▶ [YOUR OBJECTIVE]
Pull out each line of the records holding the string "system".

Top of PROVIDED ENTRIES

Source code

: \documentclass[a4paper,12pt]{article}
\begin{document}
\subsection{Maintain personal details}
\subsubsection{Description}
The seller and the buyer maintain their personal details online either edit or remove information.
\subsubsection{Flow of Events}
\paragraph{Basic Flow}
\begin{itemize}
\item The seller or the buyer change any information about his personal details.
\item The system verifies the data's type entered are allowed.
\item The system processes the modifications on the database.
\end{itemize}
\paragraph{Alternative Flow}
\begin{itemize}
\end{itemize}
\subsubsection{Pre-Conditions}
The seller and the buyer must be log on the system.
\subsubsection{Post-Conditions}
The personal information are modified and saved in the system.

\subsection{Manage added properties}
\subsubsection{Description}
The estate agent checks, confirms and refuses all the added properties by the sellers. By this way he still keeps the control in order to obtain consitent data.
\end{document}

Bottom of PROVIDED ENTRIES

▶ [TASK OUTPUT]
\item The system verifies the data's type entered are allowed.
\item The system processes the modifications on the database.
The seller and the buyer must be log on the system.
The personal information are modified and saved in the system.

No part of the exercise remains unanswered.